In October 2020, SpringWorks completed a follow-on public offering that raised $269.5 million in net proceeds, which included the underwriters’ full exercise of their option to purchase additional shares of common stock.
SpringWorks and Jazz Pharmaceuticals entered into an asset purchase and exclusive license agreement under which Jazz acquired SpringWorks’ fatty acid amide hydrolase (FAAH) inhibitor program, PF-04457845. Under the terms of the agreement, Jazz assumed all milestone and royalty obligations owned by SpringWorks to Pfizer under the 2017 license agreement pursuant to which SpringWorks obtained rights to this asset. In addition, Jazz made an upfront payment of $35 million to SpringWorks, with potential future milestone payments of up to $375 million payable to SpringWorks based upon the achievement of certain clinical development, regulatory and commercial milestones. SpringWorks is also entitled to receive tiered royalties on future net sales of PF-04457845.

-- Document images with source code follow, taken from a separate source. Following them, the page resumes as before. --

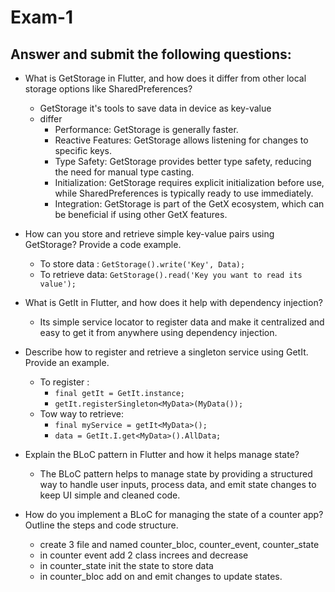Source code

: # Exam-1
## Answer and submit the following questions:
- What is GetStorage in Flutter, and how does it differ from other local storage options like SharedPreferences?
    - GetStorage it's tools to save data in device as key-value
    - differ
      - Performance: GetStorage is generally faster.
      - Reactive Features: GetStorage allows listening for changes to specific keys.
      - Type Safety: GetStorage provides better type safety, reducing the need for manual type casting.
      - Initialization: GetStorage requires explicit initialization before use, while SharedPreferences is typically ready to use immediately. 
      - Integration: GetStorage is part of the GetX ecosystem, which can be beneficial if using other GetX features.


- How can you store and retrieve simple key-value pairs using GetStorage? Provide a code example.
    - To store data : `GetStorage().write('Key', Data);`
    - To retrieve data: `GetStorage().read('Key you want to read its value');`


- What is GetIt in Flutter, and how does it help with dependency injection?
    - Its simple service locator to register data and make it centralized and easy to get it from anywhere using dependency injection.


- Describe how to register and retrieve a singleton service using GetIt. Provide an example.
  - To register : 
    - `final getIt = GetIt.instance;`
    - `getIt.registerSingleton<MyData>(MyData());`
  - Tow way to retrieve:
    - `final myService = getIt<MyData>();`
    - `data = GetIt.I.get<MyData>().AllData;`


- Explain the BLoC pattern in Flutter and how it helps manage state?
  - The BLoC pattern helps to manage state by providing a structured way to handle user inputs, process data, and emit state changes 
    to keep UI simple and cleaned code.

    
- How do you implement a BLoC for managing the state of a counter app? Outline the steps and code structure.
  - create 3 file and named counter_bloc, counter_event, counter_state
  - in counter event add 2 class increes and decrease 
  - in counter_state init the state to store data
  - in counter_bloc add on<increes> and emit changes to update states.

  

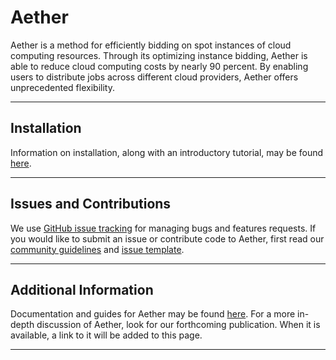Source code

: # Aether

Aether is a method for efficiently bidding on spot instances of cloud computing resources.
Through its optimizing instance bidding, Aether is able to reduce cloud computing costs by nearly 90 percent.
By enabling users to distribute jobs across different cloud providers, Aether offers unprecedented flexibility.

---

## Installation
Information on installation, along with an introductory tutorial, may be found [here](https://kosticlab.github.io/aether/tutorials.html).

---

## Issues and Contributions
We use [GitHub issue tracking](https://github.com/kosticlab/aether/issues) for managing bugs and features requests.
If you would like to submit an issue or contribute code to Aether, first read our [community guidelines](https://kosticlab.github.io/aether/contributions.html) and [issue template](https://github.com/kosticlab/aether/blob/master/ISSUE_TEMPLATE.md).

---

## Additional Information

Documentation and guides for Aether may be found [here](https://kosticlab.github.io/aether).
For a more in-depth discussion of Aether, look for our forthcoming publication.
When it is available, a link to it will be added to this page.

---
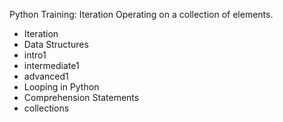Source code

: Python Training: Iteration
Operating on a collection of elements.
- Iteration
- Data Structures
- intro1
- intermediate1
- advanced1
- Looping in Python
- Comprehension Statements
- collections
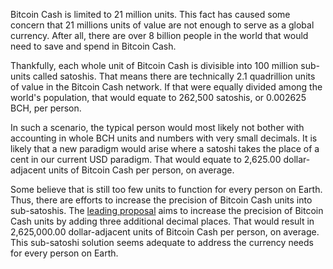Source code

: Bitcoin Cash is limited to 21 million units. This fact has caused some concern that 21 millions units of value are not enough to serve as a global currency. After all, there are over 8 billion people in the world that would need to save and spend in Bitcoin Cash.

Thankfully, each whole unit of Bitcoin Cash is divisible into 100 million sub-units called satoshis. That means there are technically 2.1 quadrillion units of value in the Bitcoin Cash network. If that were equally divided among the world's population, that would equate to 262,500 satoshis, or 0.002625 BCH, per person. 

In such a scenario, the typical person would most likely not bother with accounting in whole BCH units and numbers with very small decimals. It is likely that a new paradigm would arise where a satoshi takes the place of a cent in our current USD paradigm. That would equate to 2,625.00 dollar-adjacent units of Bitcoin Cash per person, on average.

Some believe that is still too few units to function for every person on Earth. Thus, there are efforts to increase the precision of Bitcoin Cash units into sub-satoshis. The [leading proposal](https://codeberg.org/bitcoincash/CHIP-SubSatoshi) aims to increase the precision of Bitcoin Cash units by adding three additional decimal places. That would result in 2,625,000.00 dollar-adjacent units of Bitcoin Cash per person, on average. This sub-satoshi solution seems adequate to address the currency needs for every person on Earth.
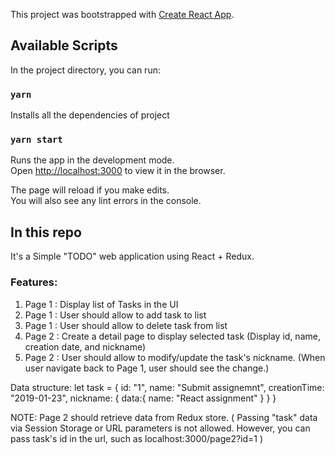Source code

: This project was bootstrapped with [Create React App](https://github.com/facebook/create-react-app).

## Available Scripts

In the project directory, you can run:

### `yarn`

Installs all the dependencies of project

### `yarn start`

Runs the app in the development mode.<br>
Open [http://localhost:3000](http://localhost:3000) to view it in the browser.

The page will reload if you make edits.<br>
You will also see any lint errors in the console.

## In this repo

It's a Simple "TODO" web application using React + Redux. 

### Features:

1. Page 1 : Display list of Tasks in the UI
2. Page 1 : User should allow to add task to list
3. Page 1 : User should allow to delete task from list
4. Page 2 : Create a detail page to display selected task (Display id, name, creation date, and nickname)
5. Page 2 : User should allow to modify/update the task's nickname. (When user navigate back to Page 1, user should see the change.)

Data structure:
let task = {
	id: "1",
	name: "Submit assignemnt",
	creationTime: "2019-01-23",
	nickname: {
		data:{
			name: "React assignment"
		}
	}
}

NOTE: Page 2 should retrieve data from Redux store. ( Passing "task" data via Session Storage or URL parameters is not allowed. However, you can pass task's id in the url, such as localhost:3000/page2?id=1 )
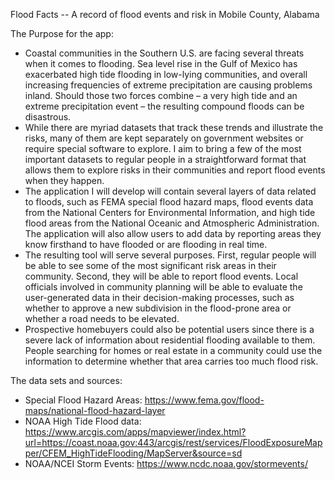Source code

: Flood Facts -- A record of flood events and risk in Mobile County, Alabama

The Purpose for the app:
- Coastal communities in the Southern U.S. are facing several threats when it comes to flooding. Sea level rise in the Gulf of Mexico has exacerbated high tide flooding in low-lying communities, and overall increasing frequencies of extreme precipitation are causing problems inland. Should those two forces combine – a very high tide and an extreme precipitation event – the resulting compound floods can be disastrous.
- While there are myriad datasets that track these trends and illustrate the risks, many of them are kept separately on government websites or require special software to explore. I aim to bring a few of the most important datasets to regular people in a straightforward format that allows them to explore risks in their communities and report flood events when they happen.
- The application I will develop will contain several layers of data related to floods, such as FEMA special flood hazard maps, flood events data from the National Centers for Environmental Information, and high tide flood areas from the National Oceanic and Atmospheric Administration. The application will also allow users to add data by reporting areas they know firsthand to have flooded or are flooding in real time.
- The resulting tool will serve several purposes. First, regular people will be able to see some of the most significant risk areas in their community. Second, they will be able to report flood events. Local officials involved in community planning will be able to evaluate the user-generated data in their decision-making processes, such as whether to approve a new subdivision in the flood-prone area or whether a road needs to be elevated.
- Prospective homebuyers could also be potential users since there is a severe lack of information about residential flooding available to them. People searching for homes or real estate in a community could use the information to determine whether that area carries too much flood risk.

The data sets and sources:
- Special Flood Hazard Areas: https://www.fema.gov/flood-maps/national-flood-hazard-layer
- NOAA High Tide Flood data: https://www.arcgis.com/apps/mapviewer/index.html?url=https://coast.noaa.gov:443/arcgis/rest/services/FloodExposureMapper/CFEM_HighTideFlooding/MapServer&source=sd
- NOAA/NCEI Storm Events: https://www.ncdc.noaa.gov/stormevents/

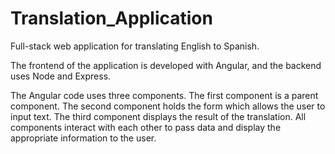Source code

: # Translation_Application
Full-stack web application for translating English to Spanish.

The frontend of the application is developed with Angular, and the backend uses Node and Express.

The Angular code uses three components. The first component is a parent component. The second component holds the form which allows the user to input text. The third component displays the result of the translation. All components interact with each other to pass data and display the appropriate information to the user.
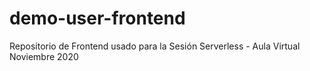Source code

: # demo-user-frontend
Repositorio de Frontend usado para la Sesión Serverless - Aula Virtual Noviembre 2020

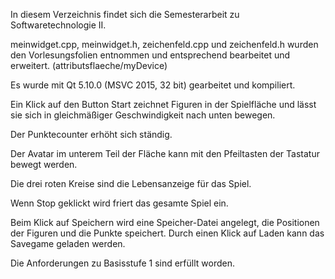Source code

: In diesem Verzeichnis findet sich die Semesterarbeit zu Softwaretechnologie II.

meinwidget.cpp, meinwidget.h, zeichenfeld.cpp und zeichenfeld.h wurden den Vorlesungsfolien entnommen und entsprechend
bearbeitet und erweitert. (attributsflaeche/myDevice)

Es wurde mit Qt 5.10.0 (MSVC 2015, 32 bit) gearbeitet und kompiliert.

Ein Klick auf den Button Start zeichnet Figuren in der Spielfläche und lässt sie sich in gleichmäßiger Geschwindigkeit nach unten
bewegen.

Der Punktecounter erhöht sich ständig.

Der Avatar im unterem Teil der Fläche kann mit den Pfeiltasten der Tastatur bewegt werden.

Die drei roten Kreise sind die Lebensanzeige für das Spiel.

Wenn Stop geklickt wird friert das gesamte Spiel ein.

Beim Klick auf Speichern wird eine Speicher-Datei angelegt, die Positionen der Figuren und die Punkte speichert.
Durch einen Klick auf Laden kann das Savegame geladen werden.


Die Anforderungen zu Basisstufe 1 sind erfüllt worden.

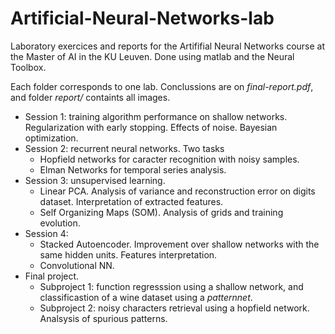# Artificial-Neural-Networks-lab
Laboratory exercices and reports for the Artififial Neural Networks course at the Master of AI in the KU Leuven. 
Done using matlab and the Neural Toolbox. 

Each folder corresponds to one lab. Conclussions are on *final-report.pdf*, and folder *report/* containts all images. 

- Session 1:  training algorithm performance on shallow networks. Regularization with early stopping.
Effects of noise. Bayesian optimization.
- Session 2: recurrent neural networks. Two tasks
    + Hopfield networks for caracter recognition with noisy samples.
    + Elman Networks for temporal series analysis.
- Session 3: unsupervised learning. 
    + Linear PCA. Analysis of variance and reconstruction error on digits dataset. Interpretation of extracted features.
    + Self Organizing Maps (SOM). Analysis of grids and training evolution.
- Session 4: 
    + Stacked Autoencoder. Improvement over shallow networks with the same hidden units. Features interpretation.
    + Convolutional NN. 
- Final project.
    + Subproject 1: function regresssion using a shallow network, and classificastion of a wine dataset using a *patternnet*.
    + Subproject 2: noisy characters retrieval using a hopfield network. Analsysis of spurious patterns.
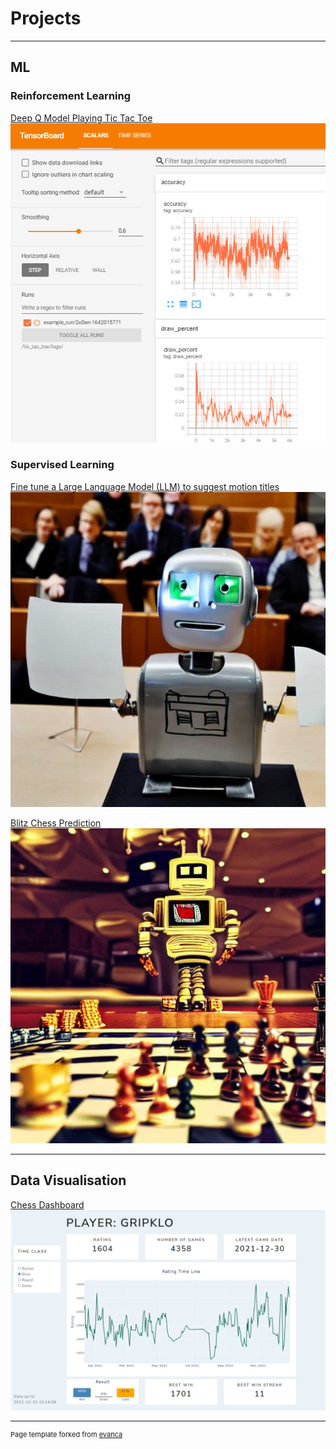 # Projects

---

## ML

### Reinforcement Learning

[Deep Q Model Playing Tic Tac Toe](https://erikgrip.github.io/tictactoe_reinforcement_learning/)
<img src="images/tictactoe_tensorboard.png?raw=true"/>

### Supervised Learning

[Fine tune a Large Language Model (LLM) to suggest motion titles](https://github.com/erikgrip/swedish_parliament_motion_summarization)
<img src="images/motion_title_generator.jpg?raw=true"/>

[Blitz Chess Prediction](https://erikgrip.github.io/chess_prediction/)
<img src="images/chess_robot.jpg?raw=true"/>

---

## Data Visualisation

[Chess Dashboard](https://erikgrip.github.io/chess_dashboard/)
<img src="images/chess_dashboard.png?raw=true" />

---
<p style="font-size:11px">Page template forked from <a href="https://github.com/evanca/quick-portfolio">evanca</a></p>
<!-- Remove above link if you don't want to attibute -->
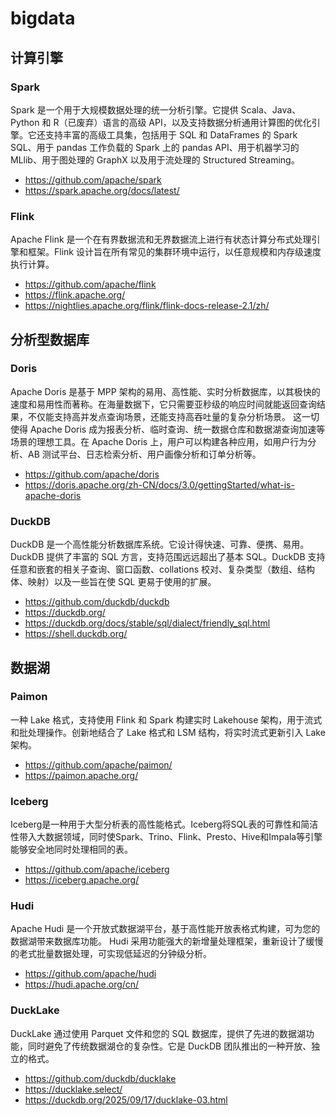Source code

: # bigdata

## 计算引擎

### Spark

Spark 是一个用于大规模数据处理的统一分析引擎。它提供 Scala、Java、Python 和 R（已废弃）语言的高级 API，以及支持数据分析通用计算图的优化引擎。它还支持丰富的高级工具集，包括用于 SQL 和 DataFrames 的 Spark SQL、用于 pandas 工作负载的 Spark 上的 pandas API、用于机器学习的 MLlib、用于图处理的 GraphX 以及用于流处理的 Structured Streaming。

- https://github.com/apache/spark
- https://spark.apache.org/docs/latest/

### Flink

Apache Flink 是一个在有界数据流和无界数据流上进行有状态计算分布式处理引擎和框架。Flink 设计旨在所有常见的集群环境中运行，以任意规模和内存级速度执行计算。

- https://github.com/apache/flink
- https://flink.apache.org/
- https://nightlies.apache.org/flink/flink-docs-release-2.1/zh/

## 分析型数据库

### Doris

Apache Doris 是基于 MPP 架构的易用、高性能、实时分析数据库，以其极快的速度和易用性而著称。在海量数据下，它只需要亚秒级的响应时间就能返回查询结果，不仅能支持高并发点查询场景，还能支持高吞吐量的复杂分析场景。
这一切使得 Apache Doris 成为报表分析、临时查询、统一数据仓库和数据湖查询加速等场景的理想工具。在 Apache Doris 上，用户可以构建各种应用，如用户行为分析、AB 测试平台、日志检索分析、用户画像分析和订单分析等。

- https://github.com/apache/doris
- https://doris.apache.org/zh-CN/docs/3.0/gettingStarted/what-is-apache-doris

### DuckDB

DuckDB 是一个高性能分析数据库系统。它设计得快速、可靠、便携、易用。DuckDB 提供了丰富的 SQL 方言，支持范围远远超出了基本 SQL。DuckDB 支持任意和嵌套的相关子查询、窗口函数、collations 校对、复杂类型（数组、结构体、映射）以及一些旨在使 SQL 更易于使用的扩展。

- https://github.com/duckdb/duckdb
- https://duckdb.org/
- https://duckdb.org/docs/stable/sql/dialect/friendly_sql.html
- https://shell.duckdb.org/

## 数据湖

### Paimon

一种 Lake 格式，支持使用 Flink 和 Spark 构建实时 Lakehouse 架构，用于流式和批处理操作。创新地结合了 Lake 格式和 LSM 结构，将实时流式更新引入 Lake 架构。

- https://github.com/apache/paimon/
- https://paimon.apache.org/

### Iceberg

Iceberg是一种用于大型分析表的高性能格式。Iceberg将SQL表的可靠性和简洁性带入大数据领域，同时使Spark、Trino、Flink、Presto、Hive和Impala等引擎能够安全地同时处理相同的表。

- https://github.com/apache/iceberg
- https://iceberg.apache.org/

### Hudi

Apache Hudi 是一个开放式数据湖平台，基于高性能开放表格式构建，可为您的数据湖带来数据库功能。
Hudi 采用功能强大的新增量处理框架，重新设计了缓慢的老式批量数据处理，可实现低延迟的分钟级分析。

- https://github.com/apache/hudi
- https://hudi.apache.org/cn/

### DuckLake

DuckLake 通过使用 Parquet 文件和您的 SQL 数据库，提供了先进的数据湖功能，同时避免了传统数据湖仓的复杂性。它是 DuckDB 团队推出的一种开放、独立的格式。

- https://github.com/duckdb/ducklake
- https://ducklake.select/
- https://duckdb.org/2025/09/17/ducklake-03.html
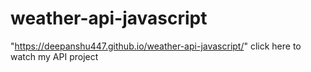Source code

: # weather-api-javascript
"https://deepanshu447.github.io/weather-api-javascript/" click here to watch my API project

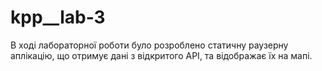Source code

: # kpp__lab-3


В ході лабораторної роботи було розроблено статичну раузерну аплікацію, що отримує дані з відкритого API, та відображає їх на мапі.
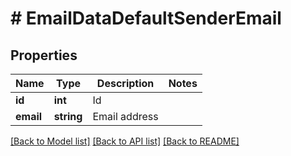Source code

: # # EmailDataDefaultSenderEmail

## Properties

Name | Type | Description | Notes
------------ | ------------- | ------------- | -------------
**id** | **int** | Id |
**email** | **string** | Email address |

[[Back to Model list]](../../README.md#models) [[Back to API list]](../../README.md#endpoints) [[Back to README]](../../README.md)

Third Quarter and Year to Date 2020 Financial Results

Research and Development (R&D) Expenses: R&D expenses were $13.9 million and $36.6 million for the third quarter and year-to-date periods, respectively, compared to $10.7 million and $30.4 million for the comparable periods of 2019, respectively. The increases in R&D expenses in 2020 were primarily attributable to growth in employee costs associated with increases in the number of R&D personnel, an increase in non-cash share-based compensation expense and increases in external costs related to drug manufacturing and clinical trial costs.
General and Administrative (G&A) Expenses: G&A expenses were $7.7 million and $20.9 million for the third quarter and year-to-date periods, respectively, compared to $4.6 million and $11.5 million for the comparable periods of 2019, respectively. The increases in G&A expenses in 2020 were primarily attributable to growth in employee costs associated with increases in the number of G&A personnel supporting the growth of the organization, and an increase in non-cash share-based compensation expenses, as well as increases in expenses related to the expansion of business activities.
Net Loss Attributable to Common Stockholders: SpringWorks reported net losses of $21.7 million, or $0.51 loss per share, and $56.8 million, or $1.35 loss per share, for the third quarter and year-to-date periods ended September 30, 2020, respectively. This compares to net losses of $16.8 million, or $1.77 loss per share, and $34.4 million, or $9.24 loss per share, for the comparable periods of 2019, respectively.
Cash Position: Cash, cash equivalents and marketable securities were $276.8 million as of September 30, 2020. This does not include the net proceeds of $269.5 million from the Company’s follow-on public offering completed in October 2020 or the $35 million upfront payment Jazz Pharmaceuticals made to SpringWorks in October 2020.
COVID-19 Update
To date, the COVID-19 pandemic has had a relatively modest impact on SpringWorks’ business operations, in particular on SpringWorks’ clinical trial programs, and SpringWorks is undertaking considerable efforts to mitigate the various challenges presented by this crisis. For further details and descriptions of the risks associated with the COVID-19 pandemic, please see the Risk Factors in SpringWorks’ Quarterly Report on Form 10-Q filed with the Securities and Exchange Commission on November 12, 2020 and refer to the Forward-Looking Statements section in this press release.